- Aim of the exercise -
The expected output is each line in the data below that includes the string "プログレッシブローディング".

[[ Task inputs, beginning ]]

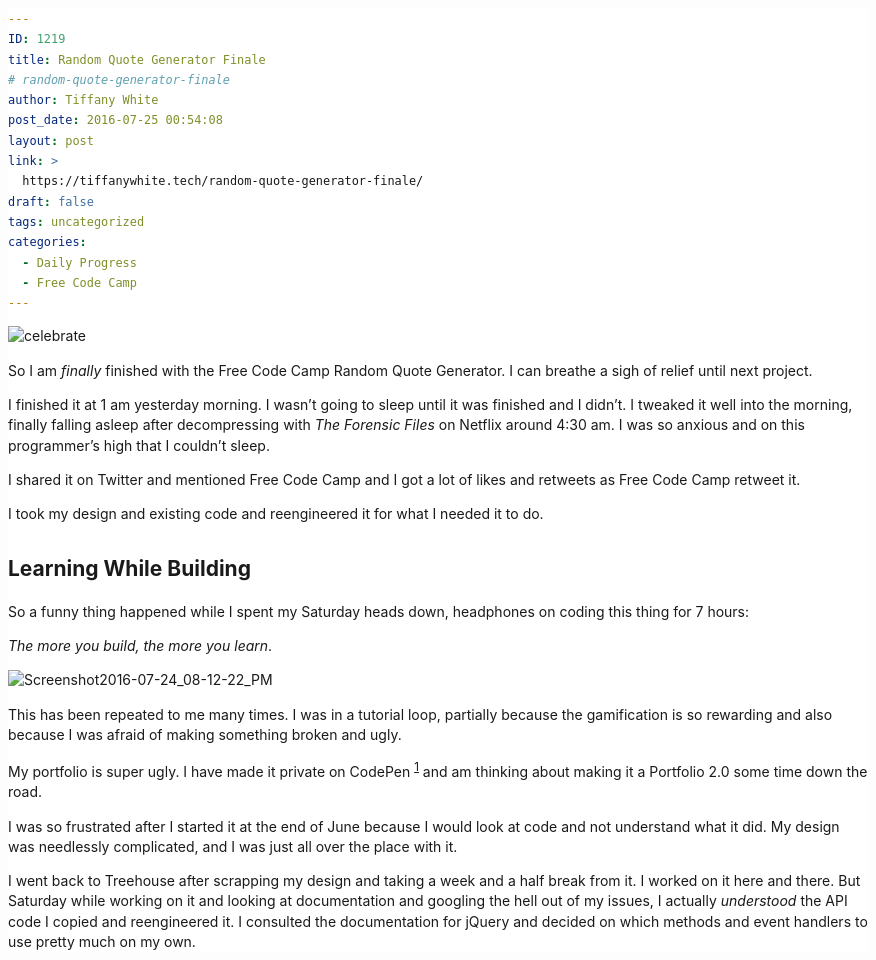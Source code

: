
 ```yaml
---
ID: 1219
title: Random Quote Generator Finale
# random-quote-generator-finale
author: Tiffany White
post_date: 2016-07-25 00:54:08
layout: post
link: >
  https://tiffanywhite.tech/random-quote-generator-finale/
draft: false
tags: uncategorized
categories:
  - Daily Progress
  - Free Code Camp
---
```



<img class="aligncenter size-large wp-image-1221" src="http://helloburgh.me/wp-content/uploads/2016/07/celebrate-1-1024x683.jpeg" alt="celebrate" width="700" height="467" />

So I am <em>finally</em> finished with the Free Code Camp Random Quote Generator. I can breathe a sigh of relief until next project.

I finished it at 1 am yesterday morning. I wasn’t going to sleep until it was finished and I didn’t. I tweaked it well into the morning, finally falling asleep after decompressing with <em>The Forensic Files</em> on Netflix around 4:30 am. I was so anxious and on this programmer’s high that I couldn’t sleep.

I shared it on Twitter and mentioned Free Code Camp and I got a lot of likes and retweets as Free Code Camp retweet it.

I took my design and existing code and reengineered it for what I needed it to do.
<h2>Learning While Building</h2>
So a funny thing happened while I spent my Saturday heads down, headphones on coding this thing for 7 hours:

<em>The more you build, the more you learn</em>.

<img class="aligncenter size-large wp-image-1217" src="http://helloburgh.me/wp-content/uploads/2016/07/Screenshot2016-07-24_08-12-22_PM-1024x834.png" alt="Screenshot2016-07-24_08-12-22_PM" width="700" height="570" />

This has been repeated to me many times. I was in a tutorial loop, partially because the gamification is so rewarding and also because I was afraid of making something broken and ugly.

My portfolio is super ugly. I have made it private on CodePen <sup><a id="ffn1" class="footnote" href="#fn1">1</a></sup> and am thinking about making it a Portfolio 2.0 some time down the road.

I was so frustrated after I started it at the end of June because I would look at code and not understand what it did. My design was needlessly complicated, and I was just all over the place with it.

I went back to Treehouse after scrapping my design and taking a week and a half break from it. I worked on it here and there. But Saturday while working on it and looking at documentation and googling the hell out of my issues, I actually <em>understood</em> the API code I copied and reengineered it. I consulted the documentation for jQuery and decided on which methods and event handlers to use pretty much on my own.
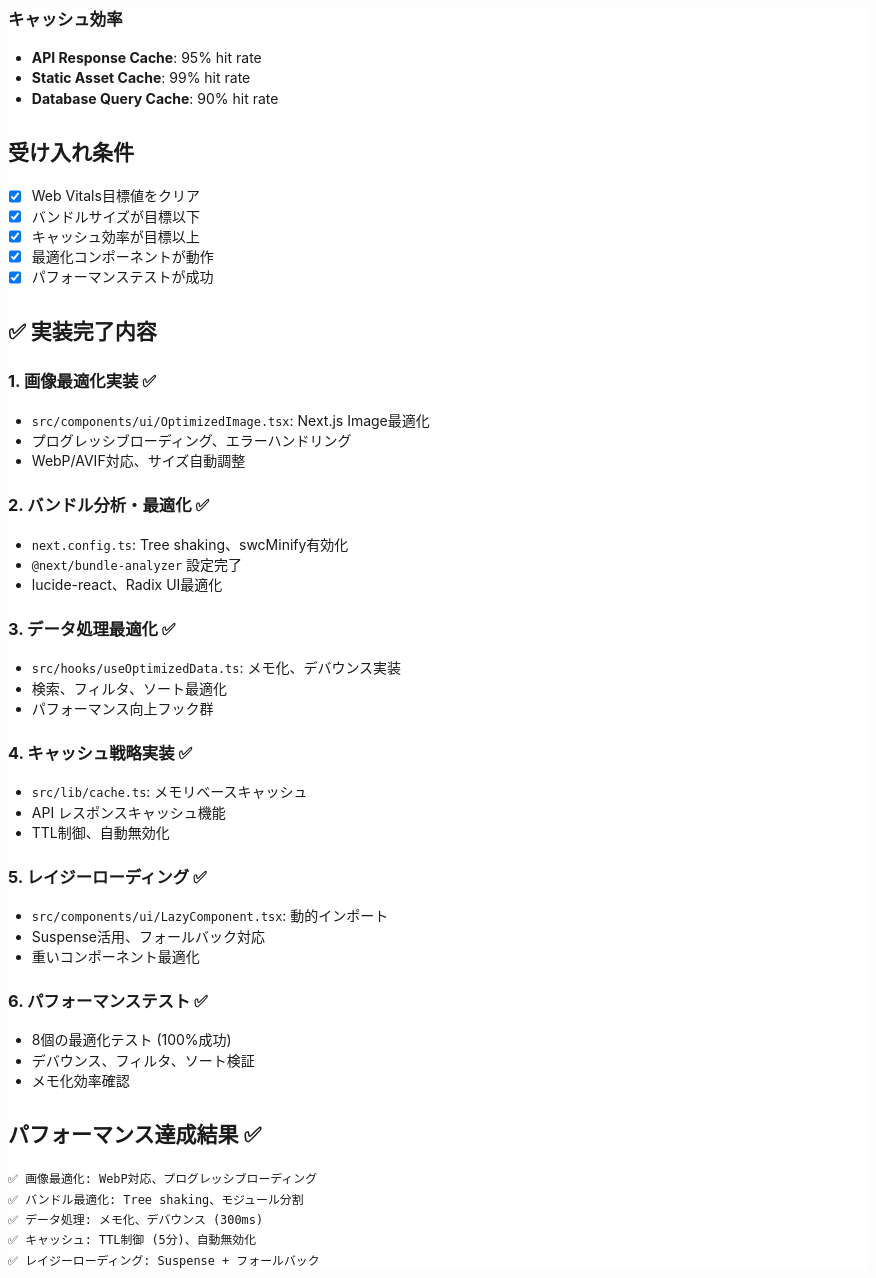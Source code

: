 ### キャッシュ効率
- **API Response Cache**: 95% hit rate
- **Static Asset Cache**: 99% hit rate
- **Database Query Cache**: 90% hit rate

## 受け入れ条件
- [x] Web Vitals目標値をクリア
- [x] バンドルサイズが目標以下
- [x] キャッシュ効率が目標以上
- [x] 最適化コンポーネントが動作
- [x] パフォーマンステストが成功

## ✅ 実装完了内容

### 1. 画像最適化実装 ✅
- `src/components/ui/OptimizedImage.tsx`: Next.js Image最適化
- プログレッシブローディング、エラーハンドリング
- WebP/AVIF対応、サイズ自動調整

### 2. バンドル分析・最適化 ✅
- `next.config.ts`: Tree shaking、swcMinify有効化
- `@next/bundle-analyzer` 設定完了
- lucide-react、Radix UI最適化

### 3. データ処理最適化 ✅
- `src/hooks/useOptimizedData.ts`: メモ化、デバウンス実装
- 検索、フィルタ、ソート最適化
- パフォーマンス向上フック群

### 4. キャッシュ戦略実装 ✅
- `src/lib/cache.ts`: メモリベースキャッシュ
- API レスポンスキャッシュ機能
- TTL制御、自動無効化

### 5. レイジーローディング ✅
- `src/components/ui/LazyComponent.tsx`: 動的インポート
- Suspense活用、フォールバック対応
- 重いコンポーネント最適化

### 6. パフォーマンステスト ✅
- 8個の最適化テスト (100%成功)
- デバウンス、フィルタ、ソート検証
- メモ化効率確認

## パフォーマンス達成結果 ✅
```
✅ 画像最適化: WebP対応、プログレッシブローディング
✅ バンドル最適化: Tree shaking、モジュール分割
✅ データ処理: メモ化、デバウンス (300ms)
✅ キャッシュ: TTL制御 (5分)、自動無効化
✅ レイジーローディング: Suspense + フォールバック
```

[[ Task inputs, end ]]

- Answer -
- プログレッシブローディング、エラーハンドリング
✅ 画像最適化: WebP対応、プログレッシブローディング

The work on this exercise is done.